A lição dos professores

Estamos a viver o fim de um tempo. O fim da segunda guerra mundial criou um contexto internacional totalmente novo.

A consciência do desastre que foram aqueles seis anos de guerra, do sofrimento das populações, da falta de dignidade da vida humana e da maldade das ditaduras de esquerda e de direita levaram a maioria dos países ocidentais, a adotar uma forma de vida baseada na democracia, no bem comum, no respeito pela pessoa humana.

Criou-se a ideia de que o futuro seria sempre melhor através da cooperação entre todos.

Tudo isto foi vivido e, ao mesmo tempo, condicionado por uma guerra fria entre o bloco que se afirmava com estas convicções e aqueles que pretendiam manter um sistema autoritário e sem respeito pela pessoa.

Curiosamente, foi exactamente esta guerra fria que foi servindo de aglutinador aos países ocidentais que, confrontados com o risco de serem derrotados, foram mantendo um rigor de comportamento que os próprios cidadãos compreendiam e aceitavam.

Funcionava como promotora de uma moral que se sobrepunha ao conceito de liberdade sem responsabilidade e que a controlava. Uma barreira ao liberalismo e ao populismo.

Quando se desfez o bloco de leste, toda essa pressão de contenção foi sendo substituída por uma onda de ambição de crescimento económico que se impôs na maioria dos regimes democráticos e que tornou o imediato mais importante que o futuro e isso foi destruindo a estrutura da sociedade.

Em vez de valorizarmos aqueles que são mais importantes para o nosso futuro, valorizámos os que se impunham com maior força de contestação e os que nos poderiam limitar mais a nossa criação de riqueza imediata.

Com isto fomos deixando passar o tempo sobre situações injustificadas e incompreensíveis e esquecemo-nos de muitos daqueles que são essenciais ao futuro da nossa sociedade, do futuro dos nossos filhos.

Por outro lado, as estruturas que eram previstas existir para os defender, também se deixaram seguir por um caminho muito mais preocupados com a sua sobrevivência do que com a situação dos que deviam proteger.
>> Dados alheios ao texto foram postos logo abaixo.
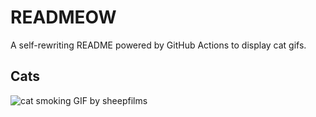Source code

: # READMEOW

A self-rewriting README powered by GitHub Actions to display cat gifs.

## Cats

![cat smoking GIF by sheepfilms](https://media3.giphy.com/media/l0ExdMHUDKteztyfe/200.gif?cid=9acd02dakt6fzchmd2ohdr5nszefj7dv6ag7w9w5wtyxsd6n&ep=v1_gifs_search&rid=200.gif&ct=g)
E assim chegámos à situação que estamos a viver hoje relativamente aos professores.

Ninguém pode duvidar que os professores são um dos elos fundamentais da estrutura de uma sociedade. Contudo, quem olha para as condições de vida de um professor não pode deixar de compreender que não são condições dignas para ninguém e muito menos motivadoras para quem tem tanta responsabilidade.

Ao fim de tantos anos a fazerem notar o seu descontentamento sem que a sociedade, ou os governos, tivessem sequer tentado resolver o problema, conseguiram finalmente tomar uma posição que não poderá ser desconsiderada.

O mesmo já se tinha passado com os enfermeiros e também com os motoristas de transporte de mercadorias.

Sempre que alguém não consegue ser ouvido e atendido naquilo que lhe é justamente devido, é mais do que razoável que possa recorrer aos meios que encontrar para fazer valer a sua situação.

O que me preocupa é o padrão que estas diferentes situações revelam e que são alertas para a nossa sociedade.

Em todos estes casos, foi abandonado o caminho institucional pré-existente e utilizadas soluções populistas para conseguir obter os seus resultados.

Em todos estes casos o governo acabou por ter de ceder quando aquilo que deveria ter feito era prevenir que as condições fossem estabelecidas antes da contestação.

Em todos estes casos, e espero que tal não suceda com o dos professores, a solução dada foi de novo imediatista e nada se fez para se alterar a sustentabilidade daquelas profissões.

Estamos a acabar um tempo, mas é pena que seja para voltarmos a faltar ao respeito pela pessoa, ao isolacionismo e ao populismo, que acabará sempre por dar lugar ao autoritarismo.